What is LSI and why does your pool need it?

Q: What does LSI stand for?

LSI stands for Langelier Saturation Index, named after Wilfred Langelier, the chemist who developed the water-balance formula in the 1930s. In pool chemistry, it is the standard measure of whether pool water is balanced, corrosive, or scale-forming — combining pH, alkalinity, calcium hardness, temperature, and TDS into a single number. Target range: -0.3 to +0.3.

Q: What should LSI be in a pool?

Target an LSI between -0.3 and +0.3. Zero is ideal but any value in that range is safe for your pool surfaces and equipment. Below -0.3, water becomes corrosive — it will pull calcium from plaster, etch concrete, and corrode metal fittings. Above +0.3, water becomes scale-forming — calcium deposits on tile, salt cells, and heat exchangers.

Q: What does a negative LSI mean?

A negative LSI means your water is corrosive — it's hungry for calcium and will pull it from any surface that contains it. Over time, corrosive water etches plaster, dissolves grout, and attacks metal fittings, heaters, and salt cells. Raise calcium hardness, alkalinity, or pH to bring LSI back up. Even a few weeks of corrosive water can cause damage that adds up to expensive repairs.

Q: What does a positive LSI mean?

A positive LSI means your water is scale-forming — it has more dissolved minerals than it can hold, so calcium precipitates out as white deposits. You'll see scale on tile lines, in pipes, on heat exchangers, and inside salt cells. Lower pH first with muriatic acid; if calcium is very high, partial drain and refill. Warm water naturally pushes LSI higher, so summer pools are more prone to scaling.

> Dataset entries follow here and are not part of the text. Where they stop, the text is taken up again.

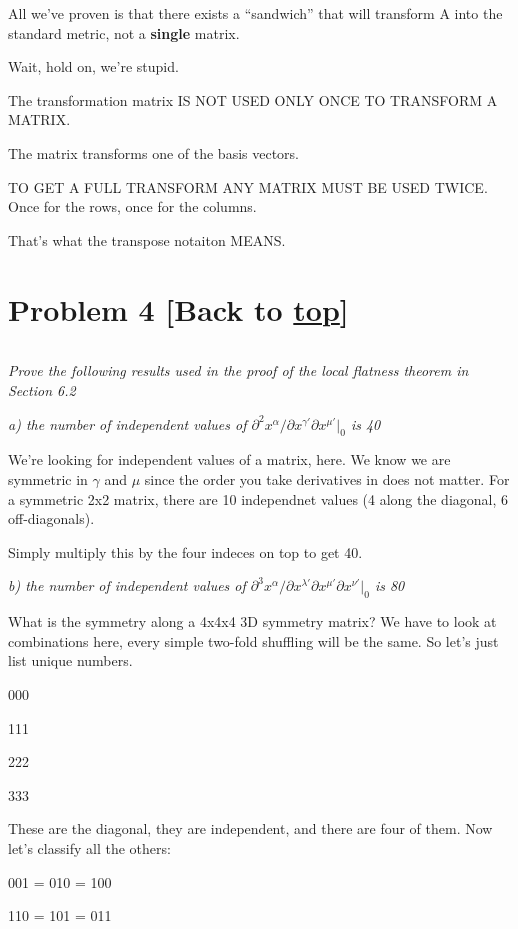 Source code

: \documentclass[landscape,letterpaper,10pt,english]{article}
\begin{document}
All we've proven is that there exists a ``sandwich'' that will transform
A into the standard metric, not a \textbf{single} matrix.

    Wait, hold on, we're stupid.

The transformation matrix IS NOT USED ONLY ONCE TO TRANSFORM A MATRIX.

The matrix transforms one of the basis vectors.

TO GET A FULL TRANSFORM ANY MATRIX MUST BE USED TWICE. Once for the
rows, once for the columns.

That's what the transpose notaiton MEANS.

    \hypertarget{problem-4-back-to-top}{%
\section{\texorpdfstring{Problem 4 {[}Back to
\hyperref[toc]{top}{]}}{Problem 4 {[}Back to {]}}}\label{problem-4-back-to-top}}

\[\label{P4}\]

\emph{Prove the following results used in the proof of the local
flatness theorem in Section 6.2}

\emph{a) the number of independent values of
\(\partial^2x^\alpha/\partial x^{\gamma'} \partial x^{\mu'}|_0\) is 40}

    We're looking for independent values of a matrix, here. We know we are
symmetric in \(\gamma\) and \(\mu\) since the order you take derivatives
in does not matter. For a symmetric 2x2 matrix, there are 10 independnet
values (4 along the diagonal, 6 off-diagonals).

Simply multiply this by the four indeces on top to get 40.

    \emph{b) the number of independent values of
\(\partial^3x^\alpha/\partial x^{\lambda'} \partial x^{\mu'} \partial x^{\nu'}|_0\)
is 80}

    What is the symmetry along a 4x4x4 3D symmetry matrix? We have to look
at combinations here, every simple two-fold shuffling will be the same.
So let's just list unique numbers.

000

111

222

333

These are the diagonal, they are independent, and there are four of
them. Now let's classify all the others:

001 = 010 = 100

110 = 101 = 011
\end{document}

8 min read · Updated June 2026

LSI in one sentence

LSI (Langelier Saturation Index) is a single number — target -0.3 to +0.3 — that tells you whether pool water is balanced, corrosive (slowly dissolving surfaces and metal fittings), or scale-forming (depositing mineral buildup on tile, heaters, and salt cells). Individual readings like pH or calcium can look fine while LSI reveals the water is out of balance.

Most pool owners track chlorine and pH. Some check alkalinity. But very few know about the one number that tells you whether your water is slowly destroying your pool — or building up scale that clogs your equipment.

That number is the Langelier Saturation Index, or LSI.

What LSI stands for: Langelier Saturation Index explained

LSI is a single number that tells you whether your pool water is balanced, corrosive, or scale-forming. It takes into account five factors that interact with each other — pH, temperature, alkalinity, calcium hardness, and TDS — and boils them down to one score.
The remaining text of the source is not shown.